*Data to examine:*
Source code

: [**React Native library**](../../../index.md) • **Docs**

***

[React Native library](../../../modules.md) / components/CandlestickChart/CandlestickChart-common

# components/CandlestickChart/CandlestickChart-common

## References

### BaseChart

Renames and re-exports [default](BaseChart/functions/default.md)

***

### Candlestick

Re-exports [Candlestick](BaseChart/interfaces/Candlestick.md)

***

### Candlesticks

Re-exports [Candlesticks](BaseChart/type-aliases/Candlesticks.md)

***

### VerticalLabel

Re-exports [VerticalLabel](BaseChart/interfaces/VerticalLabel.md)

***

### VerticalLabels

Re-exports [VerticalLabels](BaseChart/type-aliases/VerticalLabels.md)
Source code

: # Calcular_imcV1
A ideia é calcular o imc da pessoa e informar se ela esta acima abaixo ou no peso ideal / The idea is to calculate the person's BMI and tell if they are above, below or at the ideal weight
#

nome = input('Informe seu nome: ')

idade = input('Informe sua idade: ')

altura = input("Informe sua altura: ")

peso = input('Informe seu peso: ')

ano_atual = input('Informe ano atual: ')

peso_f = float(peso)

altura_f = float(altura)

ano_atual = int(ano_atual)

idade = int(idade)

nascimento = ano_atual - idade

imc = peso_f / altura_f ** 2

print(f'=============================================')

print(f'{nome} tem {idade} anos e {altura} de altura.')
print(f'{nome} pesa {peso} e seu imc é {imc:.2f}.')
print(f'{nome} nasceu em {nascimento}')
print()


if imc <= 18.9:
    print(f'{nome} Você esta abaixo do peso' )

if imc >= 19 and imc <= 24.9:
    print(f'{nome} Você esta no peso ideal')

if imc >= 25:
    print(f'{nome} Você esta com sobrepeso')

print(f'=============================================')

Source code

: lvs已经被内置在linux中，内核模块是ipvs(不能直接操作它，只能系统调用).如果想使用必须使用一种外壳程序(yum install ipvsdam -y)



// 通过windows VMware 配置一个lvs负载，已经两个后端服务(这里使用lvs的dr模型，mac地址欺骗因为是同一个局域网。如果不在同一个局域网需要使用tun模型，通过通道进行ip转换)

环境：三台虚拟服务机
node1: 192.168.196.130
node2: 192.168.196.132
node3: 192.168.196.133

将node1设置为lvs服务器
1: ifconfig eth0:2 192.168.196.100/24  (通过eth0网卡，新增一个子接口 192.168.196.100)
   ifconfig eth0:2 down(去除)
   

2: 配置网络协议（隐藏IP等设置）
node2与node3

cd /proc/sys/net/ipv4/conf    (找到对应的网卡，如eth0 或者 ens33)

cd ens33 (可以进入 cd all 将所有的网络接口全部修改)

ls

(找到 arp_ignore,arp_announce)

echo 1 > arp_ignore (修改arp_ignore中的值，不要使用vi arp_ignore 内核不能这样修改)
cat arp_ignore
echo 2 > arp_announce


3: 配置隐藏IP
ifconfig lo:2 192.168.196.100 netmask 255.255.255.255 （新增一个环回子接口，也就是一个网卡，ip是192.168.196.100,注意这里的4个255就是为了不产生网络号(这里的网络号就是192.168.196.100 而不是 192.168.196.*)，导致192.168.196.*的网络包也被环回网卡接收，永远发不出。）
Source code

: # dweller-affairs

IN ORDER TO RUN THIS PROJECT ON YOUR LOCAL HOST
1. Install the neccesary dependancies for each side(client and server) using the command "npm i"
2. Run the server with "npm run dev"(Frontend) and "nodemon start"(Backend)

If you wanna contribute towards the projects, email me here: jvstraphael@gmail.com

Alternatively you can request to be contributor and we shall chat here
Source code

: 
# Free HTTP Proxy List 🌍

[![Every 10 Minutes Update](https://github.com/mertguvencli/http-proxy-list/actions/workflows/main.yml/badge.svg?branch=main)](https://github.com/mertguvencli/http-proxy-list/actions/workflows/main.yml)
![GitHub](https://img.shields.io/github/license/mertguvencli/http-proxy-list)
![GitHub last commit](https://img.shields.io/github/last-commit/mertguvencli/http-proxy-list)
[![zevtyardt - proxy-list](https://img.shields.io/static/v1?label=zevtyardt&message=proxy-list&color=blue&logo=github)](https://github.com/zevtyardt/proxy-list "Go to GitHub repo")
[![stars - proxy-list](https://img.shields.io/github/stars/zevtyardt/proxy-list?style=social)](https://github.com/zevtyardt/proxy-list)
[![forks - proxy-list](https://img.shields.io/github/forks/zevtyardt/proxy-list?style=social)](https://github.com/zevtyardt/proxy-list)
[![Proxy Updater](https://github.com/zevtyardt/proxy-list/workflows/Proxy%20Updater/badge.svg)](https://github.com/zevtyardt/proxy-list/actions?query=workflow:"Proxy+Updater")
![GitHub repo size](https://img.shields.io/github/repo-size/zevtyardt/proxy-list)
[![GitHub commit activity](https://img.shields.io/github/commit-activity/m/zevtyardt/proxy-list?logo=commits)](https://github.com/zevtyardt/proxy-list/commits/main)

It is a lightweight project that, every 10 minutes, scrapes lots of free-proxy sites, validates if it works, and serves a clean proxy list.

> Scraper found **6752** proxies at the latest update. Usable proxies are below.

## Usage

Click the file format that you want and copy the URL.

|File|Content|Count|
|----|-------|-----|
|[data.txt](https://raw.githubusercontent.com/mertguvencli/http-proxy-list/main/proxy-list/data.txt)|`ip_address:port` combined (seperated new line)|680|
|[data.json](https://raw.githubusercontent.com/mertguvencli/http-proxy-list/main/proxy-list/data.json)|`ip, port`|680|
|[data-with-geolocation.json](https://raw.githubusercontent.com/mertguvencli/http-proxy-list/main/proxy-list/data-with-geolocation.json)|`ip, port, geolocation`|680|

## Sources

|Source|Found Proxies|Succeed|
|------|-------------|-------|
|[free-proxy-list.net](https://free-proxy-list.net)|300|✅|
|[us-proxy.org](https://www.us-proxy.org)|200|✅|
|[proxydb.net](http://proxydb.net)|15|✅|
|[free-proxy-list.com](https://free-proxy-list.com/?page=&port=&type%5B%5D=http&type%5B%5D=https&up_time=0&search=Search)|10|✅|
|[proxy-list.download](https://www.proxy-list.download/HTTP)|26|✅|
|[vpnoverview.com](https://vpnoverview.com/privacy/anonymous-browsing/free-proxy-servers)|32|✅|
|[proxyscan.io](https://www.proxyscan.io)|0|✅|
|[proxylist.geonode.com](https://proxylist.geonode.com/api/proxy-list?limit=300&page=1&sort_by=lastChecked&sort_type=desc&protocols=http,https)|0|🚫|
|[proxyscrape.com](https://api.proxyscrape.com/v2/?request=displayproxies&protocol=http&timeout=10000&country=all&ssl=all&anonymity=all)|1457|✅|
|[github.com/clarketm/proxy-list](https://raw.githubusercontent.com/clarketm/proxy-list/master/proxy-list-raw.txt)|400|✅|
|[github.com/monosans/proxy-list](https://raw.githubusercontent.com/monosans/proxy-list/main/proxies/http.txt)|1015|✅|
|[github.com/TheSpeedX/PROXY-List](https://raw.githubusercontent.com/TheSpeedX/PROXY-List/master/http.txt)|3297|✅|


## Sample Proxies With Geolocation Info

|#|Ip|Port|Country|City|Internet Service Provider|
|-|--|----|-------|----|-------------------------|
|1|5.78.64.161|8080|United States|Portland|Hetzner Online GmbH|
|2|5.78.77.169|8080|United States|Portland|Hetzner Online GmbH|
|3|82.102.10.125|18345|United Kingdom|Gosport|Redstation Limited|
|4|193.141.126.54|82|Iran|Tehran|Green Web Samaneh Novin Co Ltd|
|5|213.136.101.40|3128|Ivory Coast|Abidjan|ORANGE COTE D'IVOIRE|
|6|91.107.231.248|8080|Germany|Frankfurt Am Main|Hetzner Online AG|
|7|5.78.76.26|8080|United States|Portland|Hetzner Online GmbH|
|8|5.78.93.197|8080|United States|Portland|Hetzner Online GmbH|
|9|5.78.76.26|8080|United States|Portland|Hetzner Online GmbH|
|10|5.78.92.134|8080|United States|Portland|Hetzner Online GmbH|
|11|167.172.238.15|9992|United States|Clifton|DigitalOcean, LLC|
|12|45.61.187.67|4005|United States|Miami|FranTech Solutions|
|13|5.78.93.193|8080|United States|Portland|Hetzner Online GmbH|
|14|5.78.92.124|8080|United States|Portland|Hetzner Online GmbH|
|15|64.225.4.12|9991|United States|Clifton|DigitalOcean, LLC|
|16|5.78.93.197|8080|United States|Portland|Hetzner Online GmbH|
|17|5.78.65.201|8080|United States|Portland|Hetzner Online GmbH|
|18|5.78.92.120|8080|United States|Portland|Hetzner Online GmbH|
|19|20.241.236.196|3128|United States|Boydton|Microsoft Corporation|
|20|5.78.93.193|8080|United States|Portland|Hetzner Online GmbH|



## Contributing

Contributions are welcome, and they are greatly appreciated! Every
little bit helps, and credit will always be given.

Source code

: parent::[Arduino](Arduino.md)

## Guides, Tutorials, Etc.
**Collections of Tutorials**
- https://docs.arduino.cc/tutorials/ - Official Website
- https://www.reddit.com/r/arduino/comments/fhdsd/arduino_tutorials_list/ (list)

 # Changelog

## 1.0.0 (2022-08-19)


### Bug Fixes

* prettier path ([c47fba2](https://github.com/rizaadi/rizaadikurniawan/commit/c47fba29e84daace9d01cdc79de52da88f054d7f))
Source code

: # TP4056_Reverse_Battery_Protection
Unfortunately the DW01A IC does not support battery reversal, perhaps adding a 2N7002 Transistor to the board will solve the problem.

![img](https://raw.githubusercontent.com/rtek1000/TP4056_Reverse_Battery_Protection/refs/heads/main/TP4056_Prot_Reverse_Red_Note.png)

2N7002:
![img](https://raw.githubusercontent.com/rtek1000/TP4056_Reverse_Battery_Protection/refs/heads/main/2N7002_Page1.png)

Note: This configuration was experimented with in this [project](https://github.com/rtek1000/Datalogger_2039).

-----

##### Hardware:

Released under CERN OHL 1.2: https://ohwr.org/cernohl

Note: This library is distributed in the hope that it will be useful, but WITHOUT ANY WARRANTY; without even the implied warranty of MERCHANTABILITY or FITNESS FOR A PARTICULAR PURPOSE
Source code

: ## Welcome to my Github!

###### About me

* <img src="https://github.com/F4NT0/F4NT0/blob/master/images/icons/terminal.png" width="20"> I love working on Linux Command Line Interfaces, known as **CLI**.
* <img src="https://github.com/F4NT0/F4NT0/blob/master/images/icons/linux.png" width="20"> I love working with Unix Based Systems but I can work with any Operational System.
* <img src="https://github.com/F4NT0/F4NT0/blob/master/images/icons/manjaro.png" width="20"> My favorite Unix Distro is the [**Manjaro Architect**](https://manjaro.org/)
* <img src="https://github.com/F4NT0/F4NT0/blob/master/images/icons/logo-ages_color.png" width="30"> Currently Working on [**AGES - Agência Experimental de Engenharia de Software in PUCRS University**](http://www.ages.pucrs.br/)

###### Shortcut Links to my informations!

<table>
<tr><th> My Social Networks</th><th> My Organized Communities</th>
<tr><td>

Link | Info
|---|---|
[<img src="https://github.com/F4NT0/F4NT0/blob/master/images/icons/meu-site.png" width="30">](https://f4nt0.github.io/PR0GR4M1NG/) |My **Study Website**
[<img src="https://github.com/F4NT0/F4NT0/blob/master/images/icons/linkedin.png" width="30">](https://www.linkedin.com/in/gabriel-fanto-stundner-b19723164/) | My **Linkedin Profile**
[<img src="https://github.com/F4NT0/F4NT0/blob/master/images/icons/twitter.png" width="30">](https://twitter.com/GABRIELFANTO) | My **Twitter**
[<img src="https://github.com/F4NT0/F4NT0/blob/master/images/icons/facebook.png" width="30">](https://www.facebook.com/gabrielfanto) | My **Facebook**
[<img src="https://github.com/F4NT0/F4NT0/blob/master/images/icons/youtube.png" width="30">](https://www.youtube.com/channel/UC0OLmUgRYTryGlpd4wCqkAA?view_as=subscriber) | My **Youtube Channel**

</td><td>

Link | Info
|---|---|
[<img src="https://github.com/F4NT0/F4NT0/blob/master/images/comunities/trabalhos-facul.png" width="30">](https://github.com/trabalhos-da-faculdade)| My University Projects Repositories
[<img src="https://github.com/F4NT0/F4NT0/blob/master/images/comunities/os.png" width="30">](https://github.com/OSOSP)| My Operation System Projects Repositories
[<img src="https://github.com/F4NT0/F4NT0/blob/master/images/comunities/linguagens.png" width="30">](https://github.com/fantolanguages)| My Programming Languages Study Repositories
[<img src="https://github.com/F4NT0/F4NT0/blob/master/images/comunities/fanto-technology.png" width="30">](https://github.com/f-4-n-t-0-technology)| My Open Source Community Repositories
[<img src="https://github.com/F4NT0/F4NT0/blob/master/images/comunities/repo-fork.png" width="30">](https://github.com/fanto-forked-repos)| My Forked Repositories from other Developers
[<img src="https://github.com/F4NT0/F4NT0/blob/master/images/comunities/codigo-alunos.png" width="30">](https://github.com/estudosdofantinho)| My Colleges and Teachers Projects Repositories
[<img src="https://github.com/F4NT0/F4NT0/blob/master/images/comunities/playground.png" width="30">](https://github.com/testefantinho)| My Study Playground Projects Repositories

*Task requirements:*
Nothing but an exact copy of the lines from the start of the entries through the line containing "将node1设置为lvs服务器" belongs in the response.

*Written reply:*
Source code

: [**React Native library**](../../../index.md) • **Docs**

***

[React Native library](../../../modules.md) / components/CandlestickChart/CandlestickChart-common

# components/CandlestickChart/CandlestickChart-common

## References

### BaseChart

Renames and re-exports [default](BaseChart/functions/default.md)

***

### Candlestick

Re-exports [Candlestick](BaseChart/interfaces/Candlestick.md)

***

### Candlesticks

Re-exports [Candlesticks](BaseChart/type-aliases/Candlesticks.md)

***

### VerticalLabel

Re-exports [VerticalLabel](BaseChart/interfaces/VerticalLabel.md)

***

### VerticalLabels

Re-exports [VerticalLabels](BaseChart/type-aliases/VerticalLabels.md)
Source code

: # Calcular_imcV1
A ideia é calcular o imc da pessoa e informar se ela esta acima abaixo ou no peso ideal / The idea is to calculate the person's BMI and tell if they are above, below or at the ideal weight
#

nome = input('Informe seu nome: ')

idade = input('Informe sua idade: ')

altura = input("Informe sua altura: ")

peso = input('Informe seu peso: ')

ano_atual = input('Informe ano atual: ')

peso_f = float(peso)

altura_f = float(altura)

ano_atual = int(ano_atual)

idade = int(idade)

nascimento = ano_atual - idade

imc = peso_f / altura_f ** 2

print(f'=============================================')

print(f'{nome} tem {idade} anos e {altura} de altura.')
print(f'{nome} pesa {peso} e seu imc é {imc:.2f}.')
print(f'{nome} nasceu em {nascimento}')
print()


if imc <= 18.9:
    print(f'{nome} Você esta abaixo do peso' )

if imc >= 19 and imc <= 24.9:
    print(f'{nome} Você esta no peso ideal')

if imc >= 25:
    print(f'{nome} Você esta com sobrepeso')

print(f'=============================================')

Source code

: lvs已经被内置在linux中，内核模块是ipvs(不能直接操作它，只能系统调用).如果想使用必须使用一种外壳程序(yum install ipvsdam -y)



// 通过windows VMware 配置一个lvs负载，已经两个后端服务(这里使用lvs的dr模型，mac地址欺骗因为是同一个局域网。如果不在同一个局域网需要使用tun模型，通过通道进行ip转换)

环境：三台虚拟服务机
node1: 192.168.196.130
node2: 192.168.196.132
node3: 192.168.196.133

将node1设置为lvs服务器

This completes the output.